Find the line containing "Everything in the" in the entries below. Restate it and each line after it, word for word, up to and including the line containing "The following variables are made".

◆ ◆ ◆ ◆

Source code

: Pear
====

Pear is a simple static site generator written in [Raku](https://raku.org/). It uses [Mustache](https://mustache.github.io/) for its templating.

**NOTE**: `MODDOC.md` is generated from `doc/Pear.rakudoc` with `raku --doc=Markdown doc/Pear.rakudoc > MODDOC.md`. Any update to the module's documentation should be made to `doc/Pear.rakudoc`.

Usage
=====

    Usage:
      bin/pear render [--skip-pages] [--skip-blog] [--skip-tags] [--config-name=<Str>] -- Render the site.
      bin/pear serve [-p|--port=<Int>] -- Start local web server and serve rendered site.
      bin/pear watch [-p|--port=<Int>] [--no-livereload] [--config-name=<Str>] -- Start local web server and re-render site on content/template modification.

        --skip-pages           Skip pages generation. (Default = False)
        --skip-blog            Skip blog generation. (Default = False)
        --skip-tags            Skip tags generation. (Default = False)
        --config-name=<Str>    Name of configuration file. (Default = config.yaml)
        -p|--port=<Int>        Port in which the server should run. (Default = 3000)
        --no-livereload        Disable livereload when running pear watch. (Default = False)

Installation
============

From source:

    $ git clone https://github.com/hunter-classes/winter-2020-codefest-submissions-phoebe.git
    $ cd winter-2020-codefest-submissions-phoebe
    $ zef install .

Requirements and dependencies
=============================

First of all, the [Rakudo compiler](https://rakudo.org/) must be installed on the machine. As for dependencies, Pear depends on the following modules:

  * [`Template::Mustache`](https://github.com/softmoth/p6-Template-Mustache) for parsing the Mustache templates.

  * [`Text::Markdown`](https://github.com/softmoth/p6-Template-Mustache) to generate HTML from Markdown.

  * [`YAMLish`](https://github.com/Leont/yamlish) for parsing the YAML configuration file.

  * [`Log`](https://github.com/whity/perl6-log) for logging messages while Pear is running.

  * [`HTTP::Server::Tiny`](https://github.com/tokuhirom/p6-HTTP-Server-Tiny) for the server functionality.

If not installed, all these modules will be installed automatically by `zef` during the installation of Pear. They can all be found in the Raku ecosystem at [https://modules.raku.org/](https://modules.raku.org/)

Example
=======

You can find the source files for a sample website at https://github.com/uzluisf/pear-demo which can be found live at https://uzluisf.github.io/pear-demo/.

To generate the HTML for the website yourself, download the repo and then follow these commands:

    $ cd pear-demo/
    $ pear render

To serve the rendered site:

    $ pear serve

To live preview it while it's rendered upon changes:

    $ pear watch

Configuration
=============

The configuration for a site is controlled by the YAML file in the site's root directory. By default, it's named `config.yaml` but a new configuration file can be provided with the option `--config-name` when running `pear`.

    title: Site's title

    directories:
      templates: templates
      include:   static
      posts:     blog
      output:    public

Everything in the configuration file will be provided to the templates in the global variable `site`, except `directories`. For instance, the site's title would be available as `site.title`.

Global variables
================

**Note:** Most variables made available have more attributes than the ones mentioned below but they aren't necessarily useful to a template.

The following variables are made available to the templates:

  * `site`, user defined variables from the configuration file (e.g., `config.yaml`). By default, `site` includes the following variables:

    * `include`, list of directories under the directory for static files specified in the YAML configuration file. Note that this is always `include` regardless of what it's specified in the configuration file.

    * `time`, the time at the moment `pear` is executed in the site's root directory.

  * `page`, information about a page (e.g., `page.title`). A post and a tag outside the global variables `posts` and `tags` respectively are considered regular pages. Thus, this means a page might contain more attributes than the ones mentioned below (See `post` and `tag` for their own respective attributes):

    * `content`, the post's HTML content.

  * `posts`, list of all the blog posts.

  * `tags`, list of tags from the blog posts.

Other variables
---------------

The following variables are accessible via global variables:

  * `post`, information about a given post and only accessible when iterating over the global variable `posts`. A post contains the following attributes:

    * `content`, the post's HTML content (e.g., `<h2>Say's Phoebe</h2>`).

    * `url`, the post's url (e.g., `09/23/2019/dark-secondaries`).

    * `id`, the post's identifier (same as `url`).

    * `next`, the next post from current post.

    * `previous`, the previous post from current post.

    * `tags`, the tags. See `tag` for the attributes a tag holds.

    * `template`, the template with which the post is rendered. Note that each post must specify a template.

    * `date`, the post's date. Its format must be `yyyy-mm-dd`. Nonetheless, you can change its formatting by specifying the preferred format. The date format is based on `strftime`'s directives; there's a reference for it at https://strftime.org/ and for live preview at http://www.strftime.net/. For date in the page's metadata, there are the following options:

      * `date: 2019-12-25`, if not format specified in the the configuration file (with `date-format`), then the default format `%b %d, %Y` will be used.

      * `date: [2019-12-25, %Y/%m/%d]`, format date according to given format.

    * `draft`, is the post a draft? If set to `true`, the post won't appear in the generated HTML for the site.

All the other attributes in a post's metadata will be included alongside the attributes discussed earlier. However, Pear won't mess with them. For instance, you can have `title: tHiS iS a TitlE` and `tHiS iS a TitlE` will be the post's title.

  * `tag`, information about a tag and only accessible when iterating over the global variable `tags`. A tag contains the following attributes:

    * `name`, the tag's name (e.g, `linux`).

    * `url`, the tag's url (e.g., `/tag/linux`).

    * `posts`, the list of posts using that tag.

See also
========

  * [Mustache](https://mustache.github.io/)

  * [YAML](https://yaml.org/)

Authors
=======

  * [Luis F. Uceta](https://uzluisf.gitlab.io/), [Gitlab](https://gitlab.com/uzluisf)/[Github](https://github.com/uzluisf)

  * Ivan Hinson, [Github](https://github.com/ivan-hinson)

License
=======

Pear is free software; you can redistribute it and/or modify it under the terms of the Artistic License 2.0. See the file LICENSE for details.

◆ ◆ ◆ ◆

# Answer area
Everything in the configuration file will be provided to the templates in the global variable `site`, except `directories`. For instance, the site's title would be available as `site.title`.

Global variables
================

**Note:** Most variables made available have more attributes than the ones mentioned below but they aren't necessarily useful to a template.

The following variables are made available to the templates:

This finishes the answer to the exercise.